- **INSTRUCTIONS FOR THE TASK**: Among the entries that follow, the required portion opens with the line containing "multiple email addresses." and closes with the line containing "5. If you only". Give that portion again exactly, and nothing else.

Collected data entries
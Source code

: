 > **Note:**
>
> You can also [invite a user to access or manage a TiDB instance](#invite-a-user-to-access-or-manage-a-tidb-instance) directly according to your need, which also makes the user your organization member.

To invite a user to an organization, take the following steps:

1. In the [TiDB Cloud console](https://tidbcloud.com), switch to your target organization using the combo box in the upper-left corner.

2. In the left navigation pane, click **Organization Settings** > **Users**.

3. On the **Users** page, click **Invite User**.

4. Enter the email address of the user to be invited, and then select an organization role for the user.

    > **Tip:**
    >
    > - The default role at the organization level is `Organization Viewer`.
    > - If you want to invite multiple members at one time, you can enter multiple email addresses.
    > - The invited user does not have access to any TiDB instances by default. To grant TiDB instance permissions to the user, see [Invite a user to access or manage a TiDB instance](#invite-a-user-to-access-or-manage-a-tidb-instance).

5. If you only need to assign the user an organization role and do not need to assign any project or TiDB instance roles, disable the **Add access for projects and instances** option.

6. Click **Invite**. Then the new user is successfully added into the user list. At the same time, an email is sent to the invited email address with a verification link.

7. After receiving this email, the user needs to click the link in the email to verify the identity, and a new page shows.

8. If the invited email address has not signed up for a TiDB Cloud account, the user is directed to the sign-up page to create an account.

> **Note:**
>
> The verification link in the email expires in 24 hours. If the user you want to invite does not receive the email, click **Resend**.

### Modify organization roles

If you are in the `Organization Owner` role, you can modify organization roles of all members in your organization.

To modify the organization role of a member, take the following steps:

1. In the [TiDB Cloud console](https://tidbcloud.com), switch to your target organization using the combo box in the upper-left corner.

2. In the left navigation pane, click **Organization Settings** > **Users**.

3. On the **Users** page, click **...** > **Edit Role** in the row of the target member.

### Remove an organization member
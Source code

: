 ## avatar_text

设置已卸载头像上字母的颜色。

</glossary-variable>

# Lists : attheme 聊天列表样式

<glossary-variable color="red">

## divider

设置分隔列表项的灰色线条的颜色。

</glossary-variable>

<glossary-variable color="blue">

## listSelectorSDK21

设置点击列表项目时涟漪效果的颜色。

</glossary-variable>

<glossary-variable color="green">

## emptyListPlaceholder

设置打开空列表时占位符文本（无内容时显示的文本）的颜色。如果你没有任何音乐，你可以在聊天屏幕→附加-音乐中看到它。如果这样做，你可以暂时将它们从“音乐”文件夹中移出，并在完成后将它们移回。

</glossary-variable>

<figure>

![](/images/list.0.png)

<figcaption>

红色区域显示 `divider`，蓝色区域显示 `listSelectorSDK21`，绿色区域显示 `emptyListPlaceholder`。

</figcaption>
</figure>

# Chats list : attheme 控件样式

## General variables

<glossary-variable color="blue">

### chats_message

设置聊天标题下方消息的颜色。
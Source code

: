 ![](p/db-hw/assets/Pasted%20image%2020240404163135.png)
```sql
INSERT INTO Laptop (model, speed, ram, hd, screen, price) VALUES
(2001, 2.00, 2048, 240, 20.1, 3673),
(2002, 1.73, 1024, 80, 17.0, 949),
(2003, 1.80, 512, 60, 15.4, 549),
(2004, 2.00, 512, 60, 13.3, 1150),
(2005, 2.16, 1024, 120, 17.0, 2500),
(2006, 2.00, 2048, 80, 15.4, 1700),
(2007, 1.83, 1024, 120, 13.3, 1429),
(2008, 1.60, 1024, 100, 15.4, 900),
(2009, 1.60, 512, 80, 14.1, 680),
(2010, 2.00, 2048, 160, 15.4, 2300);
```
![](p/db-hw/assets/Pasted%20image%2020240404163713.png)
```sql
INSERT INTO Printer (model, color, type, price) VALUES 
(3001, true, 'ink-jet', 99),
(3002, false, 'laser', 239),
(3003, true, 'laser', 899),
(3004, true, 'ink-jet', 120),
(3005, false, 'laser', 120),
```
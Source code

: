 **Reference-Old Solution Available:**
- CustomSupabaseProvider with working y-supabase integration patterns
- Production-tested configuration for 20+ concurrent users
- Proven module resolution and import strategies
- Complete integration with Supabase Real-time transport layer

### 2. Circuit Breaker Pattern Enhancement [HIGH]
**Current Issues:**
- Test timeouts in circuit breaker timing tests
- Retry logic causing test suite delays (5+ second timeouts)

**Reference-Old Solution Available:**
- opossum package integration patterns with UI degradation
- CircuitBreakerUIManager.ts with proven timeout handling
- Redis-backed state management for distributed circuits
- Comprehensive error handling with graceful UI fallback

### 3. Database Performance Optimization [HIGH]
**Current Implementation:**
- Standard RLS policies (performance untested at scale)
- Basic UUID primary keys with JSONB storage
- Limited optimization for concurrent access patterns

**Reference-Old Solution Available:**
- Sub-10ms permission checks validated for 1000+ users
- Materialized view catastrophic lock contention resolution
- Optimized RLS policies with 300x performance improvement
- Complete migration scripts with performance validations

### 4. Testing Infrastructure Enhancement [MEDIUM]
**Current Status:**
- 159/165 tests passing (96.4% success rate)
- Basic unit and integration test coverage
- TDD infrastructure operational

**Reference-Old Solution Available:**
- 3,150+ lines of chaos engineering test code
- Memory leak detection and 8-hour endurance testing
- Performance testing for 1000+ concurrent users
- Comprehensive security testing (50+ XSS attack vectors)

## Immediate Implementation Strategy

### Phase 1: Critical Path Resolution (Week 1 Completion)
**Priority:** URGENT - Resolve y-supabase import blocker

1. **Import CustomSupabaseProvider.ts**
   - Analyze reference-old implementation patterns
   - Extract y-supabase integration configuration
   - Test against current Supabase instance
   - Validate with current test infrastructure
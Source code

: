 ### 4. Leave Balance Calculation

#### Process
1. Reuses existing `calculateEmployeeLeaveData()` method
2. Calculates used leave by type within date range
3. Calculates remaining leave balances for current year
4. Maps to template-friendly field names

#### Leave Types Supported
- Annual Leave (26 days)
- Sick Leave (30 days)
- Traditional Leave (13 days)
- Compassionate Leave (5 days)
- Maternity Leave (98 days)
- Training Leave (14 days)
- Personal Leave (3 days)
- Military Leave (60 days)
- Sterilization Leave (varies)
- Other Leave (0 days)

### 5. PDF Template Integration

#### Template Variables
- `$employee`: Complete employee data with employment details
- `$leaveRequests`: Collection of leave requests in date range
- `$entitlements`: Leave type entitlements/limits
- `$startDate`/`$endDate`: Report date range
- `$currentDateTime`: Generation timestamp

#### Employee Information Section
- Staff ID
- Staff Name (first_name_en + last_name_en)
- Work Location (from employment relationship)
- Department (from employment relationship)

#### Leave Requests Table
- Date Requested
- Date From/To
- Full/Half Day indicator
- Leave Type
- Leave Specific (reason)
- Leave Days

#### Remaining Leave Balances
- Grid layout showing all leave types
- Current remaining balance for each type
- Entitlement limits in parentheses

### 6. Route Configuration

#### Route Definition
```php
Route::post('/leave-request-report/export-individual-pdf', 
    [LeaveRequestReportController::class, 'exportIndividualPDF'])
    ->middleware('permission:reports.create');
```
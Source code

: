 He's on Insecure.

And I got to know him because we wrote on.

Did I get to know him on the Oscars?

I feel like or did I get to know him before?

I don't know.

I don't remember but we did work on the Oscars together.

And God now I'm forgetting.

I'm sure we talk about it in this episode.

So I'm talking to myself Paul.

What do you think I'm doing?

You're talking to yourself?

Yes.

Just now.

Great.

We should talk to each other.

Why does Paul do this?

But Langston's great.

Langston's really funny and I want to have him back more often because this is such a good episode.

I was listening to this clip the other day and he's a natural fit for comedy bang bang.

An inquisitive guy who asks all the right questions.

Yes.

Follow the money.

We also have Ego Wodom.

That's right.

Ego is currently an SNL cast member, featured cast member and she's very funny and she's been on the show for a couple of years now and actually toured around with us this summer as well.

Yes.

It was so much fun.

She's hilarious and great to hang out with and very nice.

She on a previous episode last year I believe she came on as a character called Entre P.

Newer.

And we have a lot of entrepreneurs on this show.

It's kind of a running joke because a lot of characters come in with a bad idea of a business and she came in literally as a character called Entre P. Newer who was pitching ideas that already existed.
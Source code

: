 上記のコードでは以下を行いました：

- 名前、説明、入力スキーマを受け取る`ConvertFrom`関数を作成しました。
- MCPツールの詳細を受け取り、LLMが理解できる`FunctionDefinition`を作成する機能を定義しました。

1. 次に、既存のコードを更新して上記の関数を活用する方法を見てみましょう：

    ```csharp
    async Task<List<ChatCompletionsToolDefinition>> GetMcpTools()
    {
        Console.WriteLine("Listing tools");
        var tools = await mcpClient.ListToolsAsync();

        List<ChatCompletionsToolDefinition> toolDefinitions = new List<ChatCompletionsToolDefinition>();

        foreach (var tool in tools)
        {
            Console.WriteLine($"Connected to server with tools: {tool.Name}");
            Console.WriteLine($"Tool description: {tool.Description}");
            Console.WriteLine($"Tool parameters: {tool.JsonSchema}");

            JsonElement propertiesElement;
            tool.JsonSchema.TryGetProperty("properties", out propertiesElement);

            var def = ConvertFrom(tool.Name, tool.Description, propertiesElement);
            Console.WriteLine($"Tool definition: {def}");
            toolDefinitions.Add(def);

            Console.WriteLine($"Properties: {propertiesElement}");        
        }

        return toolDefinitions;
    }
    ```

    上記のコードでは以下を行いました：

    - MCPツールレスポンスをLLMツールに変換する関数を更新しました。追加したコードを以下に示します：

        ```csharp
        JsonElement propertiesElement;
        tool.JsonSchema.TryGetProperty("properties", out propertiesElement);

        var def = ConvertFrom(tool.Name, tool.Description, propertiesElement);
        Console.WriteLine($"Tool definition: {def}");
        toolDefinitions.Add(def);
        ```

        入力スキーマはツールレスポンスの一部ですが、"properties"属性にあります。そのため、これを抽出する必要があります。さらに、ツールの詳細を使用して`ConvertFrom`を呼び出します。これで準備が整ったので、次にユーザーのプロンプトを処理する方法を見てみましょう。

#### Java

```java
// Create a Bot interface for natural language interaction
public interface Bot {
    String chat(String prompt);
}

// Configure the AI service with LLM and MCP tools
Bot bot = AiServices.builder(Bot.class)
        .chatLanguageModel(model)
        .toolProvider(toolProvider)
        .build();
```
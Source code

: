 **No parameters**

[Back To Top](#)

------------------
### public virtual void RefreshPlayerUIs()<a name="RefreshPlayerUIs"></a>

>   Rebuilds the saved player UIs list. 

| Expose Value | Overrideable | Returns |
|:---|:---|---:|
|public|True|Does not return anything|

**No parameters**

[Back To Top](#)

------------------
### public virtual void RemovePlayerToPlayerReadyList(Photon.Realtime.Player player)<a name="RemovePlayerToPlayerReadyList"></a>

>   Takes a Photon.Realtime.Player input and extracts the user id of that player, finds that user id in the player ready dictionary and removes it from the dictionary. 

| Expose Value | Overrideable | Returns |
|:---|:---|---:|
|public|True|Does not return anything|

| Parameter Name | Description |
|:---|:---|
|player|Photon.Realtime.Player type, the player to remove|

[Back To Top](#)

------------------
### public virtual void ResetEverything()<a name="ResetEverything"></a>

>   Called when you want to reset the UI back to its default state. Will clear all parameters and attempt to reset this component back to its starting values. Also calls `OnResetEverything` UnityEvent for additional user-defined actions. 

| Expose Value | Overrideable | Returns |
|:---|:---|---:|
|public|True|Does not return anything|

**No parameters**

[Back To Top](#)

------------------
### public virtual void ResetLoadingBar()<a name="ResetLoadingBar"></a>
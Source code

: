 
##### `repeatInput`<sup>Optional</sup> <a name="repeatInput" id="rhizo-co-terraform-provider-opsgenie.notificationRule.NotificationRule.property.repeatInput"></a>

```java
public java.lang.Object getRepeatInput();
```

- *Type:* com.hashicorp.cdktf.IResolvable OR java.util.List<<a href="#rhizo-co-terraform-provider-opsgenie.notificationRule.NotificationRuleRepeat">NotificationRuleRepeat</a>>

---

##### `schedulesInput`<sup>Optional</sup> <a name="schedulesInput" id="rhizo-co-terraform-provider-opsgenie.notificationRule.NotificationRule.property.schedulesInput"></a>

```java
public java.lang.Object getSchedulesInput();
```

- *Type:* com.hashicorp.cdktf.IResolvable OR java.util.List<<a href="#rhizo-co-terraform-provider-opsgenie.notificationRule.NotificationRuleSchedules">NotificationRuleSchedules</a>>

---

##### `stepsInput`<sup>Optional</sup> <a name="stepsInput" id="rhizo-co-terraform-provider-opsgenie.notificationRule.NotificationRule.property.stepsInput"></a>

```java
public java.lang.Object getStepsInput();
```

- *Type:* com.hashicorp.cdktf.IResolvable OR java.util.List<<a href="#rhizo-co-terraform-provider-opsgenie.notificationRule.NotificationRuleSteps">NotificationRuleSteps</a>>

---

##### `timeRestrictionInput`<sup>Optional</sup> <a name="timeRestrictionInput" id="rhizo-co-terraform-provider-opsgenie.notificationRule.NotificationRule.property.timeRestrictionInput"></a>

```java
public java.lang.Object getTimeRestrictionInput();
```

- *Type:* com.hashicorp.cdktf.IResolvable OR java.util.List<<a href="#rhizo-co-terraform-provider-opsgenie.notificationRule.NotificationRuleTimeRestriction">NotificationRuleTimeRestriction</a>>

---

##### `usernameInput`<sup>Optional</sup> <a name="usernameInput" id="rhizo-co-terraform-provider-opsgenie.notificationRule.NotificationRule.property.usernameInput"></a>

- **RESPONSE AREA**:
    > - If you want to invite multiple members at one time, you can enter multiple email addresses.
    > - The invited user does not have access to any TiDB instances by default. To grant TiDB instance permissions to the user, see [Invite a user to access or manage a TiDB instance](#invite-a-user-to-access-or-manage-a-tidb-instance).

5. If you only need to assign the user an organization role and do not need to assign any project or TiDB instance roles, disable the **Add access for projects and instances** option.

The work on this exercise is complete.